What to produce ▸ Keep to one stretch of the data below, the lines from the one with "This means that the" up to and including the one with "### Test import", and return that stretch exactly.

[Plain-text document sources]
=== Section Start ===
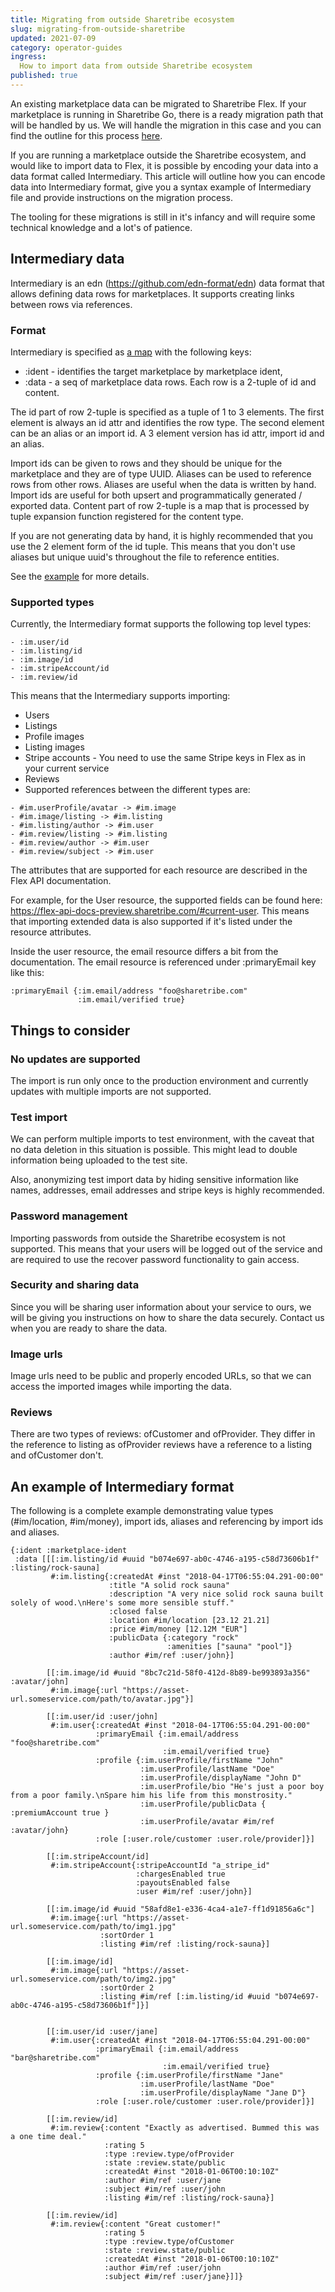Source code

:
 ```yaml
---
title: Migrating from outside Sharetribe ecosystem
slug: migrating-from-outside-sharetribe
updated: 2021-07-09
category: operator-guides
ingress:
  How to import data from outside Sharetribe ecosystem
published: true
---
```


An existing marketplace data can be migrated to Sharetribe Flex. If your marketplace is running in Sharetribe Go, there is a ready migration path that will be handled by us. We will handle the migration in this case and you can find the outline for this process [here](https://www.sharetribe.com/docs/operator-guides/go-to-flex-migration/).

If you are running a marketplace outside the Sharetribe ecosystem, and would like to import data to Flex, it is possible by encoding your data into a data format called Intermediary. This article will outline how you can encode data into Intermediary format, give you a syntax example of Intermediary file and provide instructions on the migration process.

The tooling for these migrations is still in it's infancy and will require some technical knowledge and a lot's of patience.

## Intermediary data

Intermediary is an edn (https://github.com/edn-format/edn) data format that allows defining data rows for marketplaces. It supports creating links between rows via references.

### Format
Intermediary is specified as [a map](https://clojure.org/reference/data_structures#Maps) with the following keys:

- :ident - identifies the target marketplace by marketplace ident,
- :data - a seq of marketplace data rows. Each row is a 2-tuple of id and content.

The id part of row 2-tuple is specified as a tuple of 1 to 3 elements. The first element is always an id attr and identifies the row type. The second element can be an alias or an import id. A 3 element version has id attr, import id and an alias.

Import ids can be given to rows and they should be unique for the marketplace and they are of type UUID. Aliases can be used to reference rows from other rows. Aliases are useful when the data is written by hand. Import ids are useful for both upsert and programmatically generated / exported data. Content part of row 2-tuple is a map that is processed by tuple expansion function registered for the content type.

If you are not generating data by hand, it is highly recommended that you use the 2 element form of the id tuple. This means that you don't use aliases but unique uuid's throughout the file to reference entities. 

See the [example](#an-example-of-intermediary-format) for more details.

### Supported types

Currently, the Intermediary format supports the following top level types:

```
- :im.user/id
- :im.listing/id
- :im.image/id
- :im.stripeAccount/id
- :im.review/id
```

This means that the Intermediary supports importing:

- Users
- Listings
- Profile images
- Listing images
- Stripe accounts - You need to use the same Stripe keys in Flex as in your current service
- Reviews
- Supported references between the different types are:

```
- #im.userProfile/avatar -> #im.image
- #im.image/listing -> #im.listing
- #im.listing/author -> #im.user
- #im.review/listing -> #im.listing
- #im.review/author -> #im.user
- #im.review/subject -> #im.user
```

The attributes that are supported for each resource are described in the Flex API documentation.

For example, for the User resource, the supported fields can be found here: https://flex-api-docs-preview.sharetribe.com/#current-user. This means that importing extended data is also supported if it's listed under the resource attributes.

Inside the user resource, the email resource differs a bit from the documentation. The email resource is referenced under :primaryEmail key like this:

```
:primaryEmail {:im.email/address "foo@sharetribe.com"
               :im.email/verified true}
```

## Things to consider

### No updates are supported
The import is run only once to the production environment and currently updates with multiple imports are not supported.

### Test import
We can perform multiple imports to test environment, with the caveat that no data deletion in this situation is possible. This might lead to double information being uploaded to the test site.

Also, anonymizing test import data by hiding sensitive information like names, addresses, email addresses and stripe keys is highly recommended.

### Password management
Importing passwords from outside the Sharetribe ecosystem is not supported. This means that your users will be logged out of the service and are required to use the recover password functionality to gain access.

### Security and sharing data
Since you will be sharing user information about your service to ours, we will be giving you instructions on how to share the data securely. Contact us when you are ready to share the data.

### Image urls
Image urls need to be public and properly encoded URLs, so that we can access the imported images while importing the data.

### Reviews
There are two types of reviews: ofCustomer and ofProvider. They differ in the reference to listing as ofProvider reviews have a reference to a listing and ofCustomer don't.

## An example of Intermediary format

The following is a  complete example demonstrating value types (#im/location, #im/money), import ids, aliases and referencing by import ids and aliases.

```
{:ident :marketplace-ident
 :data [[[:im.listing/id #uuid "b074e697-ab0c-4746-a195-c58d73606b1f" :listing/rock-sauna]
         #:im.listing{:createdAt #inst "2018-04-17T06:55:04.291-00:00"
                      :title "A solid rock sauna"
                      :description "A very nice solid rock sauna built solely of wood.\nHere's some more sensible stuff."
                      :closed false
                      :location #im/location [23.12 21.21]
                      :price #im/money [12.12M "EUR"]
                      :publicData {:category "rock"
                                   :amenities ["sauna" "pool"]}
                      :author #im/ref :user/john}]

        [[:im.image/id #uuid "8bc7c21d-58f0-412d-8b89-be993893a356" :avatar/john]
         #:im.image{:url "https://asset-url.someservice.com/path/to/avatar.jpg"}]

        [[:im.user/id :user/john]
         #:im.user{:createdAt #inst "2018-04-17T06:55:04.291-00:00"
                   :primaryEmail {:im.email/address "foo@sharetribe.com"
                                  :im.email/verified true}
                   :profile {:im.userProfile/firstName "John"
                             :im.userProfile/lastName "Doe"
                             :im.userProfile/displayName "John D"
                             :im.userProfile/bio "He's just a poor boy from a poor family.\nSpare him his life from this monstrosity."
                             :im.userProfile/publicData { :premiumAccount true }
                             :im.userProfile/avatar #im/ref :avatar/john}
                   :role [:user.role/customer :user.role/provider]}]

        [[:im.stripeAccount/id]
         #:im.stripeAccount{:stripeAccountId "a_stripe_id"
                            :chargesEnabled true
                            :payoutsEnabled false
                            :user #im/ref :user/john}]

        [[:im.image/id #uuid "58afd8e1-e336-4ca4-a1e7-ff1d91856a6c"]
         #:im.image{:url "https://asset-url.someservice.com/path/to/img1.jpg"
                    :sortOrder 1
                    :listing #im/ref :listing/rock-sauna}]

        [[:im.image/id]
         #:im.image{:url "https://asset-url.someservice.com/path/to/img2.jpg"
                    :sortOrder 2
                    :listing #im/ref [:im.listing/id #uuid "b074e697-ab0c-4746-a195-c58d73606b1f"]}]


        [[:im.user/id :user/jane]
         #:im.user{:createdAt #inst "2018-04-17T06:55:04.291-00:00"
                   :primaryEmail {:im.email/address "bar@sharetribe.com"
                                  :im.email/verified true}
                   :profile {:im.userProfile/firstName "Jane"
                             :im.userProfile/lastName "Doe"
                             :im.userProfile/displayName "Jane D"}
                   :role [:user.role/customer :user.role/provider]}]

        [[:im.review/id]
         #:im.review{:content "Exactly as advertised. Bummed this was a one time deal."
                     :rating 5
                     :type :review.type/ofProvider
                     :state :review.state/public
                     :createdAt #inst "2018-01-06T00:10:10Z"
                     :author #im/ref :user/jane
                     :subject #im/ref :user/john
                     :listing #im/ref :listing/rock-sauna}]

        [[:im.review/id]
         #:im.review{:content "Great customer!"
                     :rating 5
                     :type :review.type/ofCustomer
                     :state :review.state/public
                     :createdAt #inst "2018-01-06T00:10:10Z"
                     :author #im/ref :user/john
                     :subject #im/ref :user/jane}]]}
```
=== Section End ===
=== Section Start ===
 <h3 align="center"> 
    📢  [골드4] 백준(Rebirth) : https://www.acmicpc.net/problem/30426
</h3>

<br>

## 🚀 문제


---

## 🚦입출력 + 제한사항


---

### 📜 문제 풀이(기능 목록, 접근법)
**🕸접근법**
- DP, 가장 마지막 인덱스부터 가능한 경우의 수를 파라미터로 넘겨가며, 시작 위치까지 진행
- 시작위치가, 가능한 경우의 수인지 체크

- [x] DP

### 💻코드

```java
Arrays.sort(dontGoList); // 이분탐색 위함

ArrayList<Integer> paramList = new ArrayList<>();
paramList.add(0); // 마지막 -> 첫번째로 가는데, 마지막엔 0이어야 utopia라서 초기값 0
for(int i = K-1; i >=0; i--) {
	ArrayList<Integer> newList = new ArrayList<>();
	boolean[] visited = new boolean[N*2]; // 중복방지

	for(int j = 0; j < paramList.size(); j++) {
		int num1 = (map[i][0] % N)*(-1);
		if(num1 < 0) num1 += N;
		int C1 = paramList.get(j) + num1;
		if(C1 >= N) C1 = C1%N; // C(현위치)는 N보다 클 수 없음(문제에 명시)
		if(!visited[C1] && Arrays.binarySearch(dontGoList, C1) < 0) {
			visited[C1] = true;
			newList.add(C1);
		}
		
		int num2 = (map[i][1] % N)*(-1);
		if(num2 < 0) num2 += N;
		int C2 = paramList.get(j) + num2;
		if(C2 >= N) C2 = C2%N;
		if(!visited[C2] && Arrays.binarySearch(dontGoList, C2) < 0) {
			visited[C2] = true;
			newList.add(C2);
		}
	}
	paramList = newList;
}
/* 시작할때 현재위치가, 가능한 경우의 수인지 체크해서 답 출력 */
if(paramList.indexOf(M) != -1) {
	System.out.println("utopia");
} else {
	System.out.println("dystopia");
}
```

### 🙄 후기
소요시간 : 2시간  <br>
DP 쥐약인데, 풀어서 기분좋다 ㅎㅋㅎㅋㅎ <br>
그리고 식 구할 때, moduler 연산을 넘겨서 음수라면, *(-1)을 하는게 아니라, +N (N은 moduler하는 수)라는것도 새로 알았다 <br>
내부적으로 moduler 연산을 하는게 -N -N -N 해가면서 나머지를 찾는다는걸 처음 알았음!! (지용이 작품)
=== Section End ===
Your response ▸
This means that the Intermediary supports importing:

- Users
- Listings
- Profile images
- Listing images
- Stripe accounts - You need to use the same Stripe keys in Flex as in your current service
- Reviews
- Supported references between the different types are:

```
- #im.userProfile/avatar -> #im.image
- #im.image/listing -> #im.listing
- #im.listing/author -> #im.user
- #im.review/listing -> #im.listing
- #im.review/author -> #im.user
- #im.review/subject -> #im.user
```

The attributes that are supported for each resource are described in the Flex API documentation.

For example, for the User resource, the supported fields can be found here: https://flex-api-docs-preview.sharetribe.com/#current-user. This means that importing extended data is also supported if it's listed under the resource attributes.

Inside the user resource, the email resource differs a bit from the documentation. The email resource is referenced under :primaryEmail key like this:

```
:primaryEmail {:im.email/address "foo@sharetribe.com"
               :im.email/verified true}
```

## Things to consider

### No updates are supported
The import is run only once to the production environment and currently updates with multiple imports are not supported.

### Test import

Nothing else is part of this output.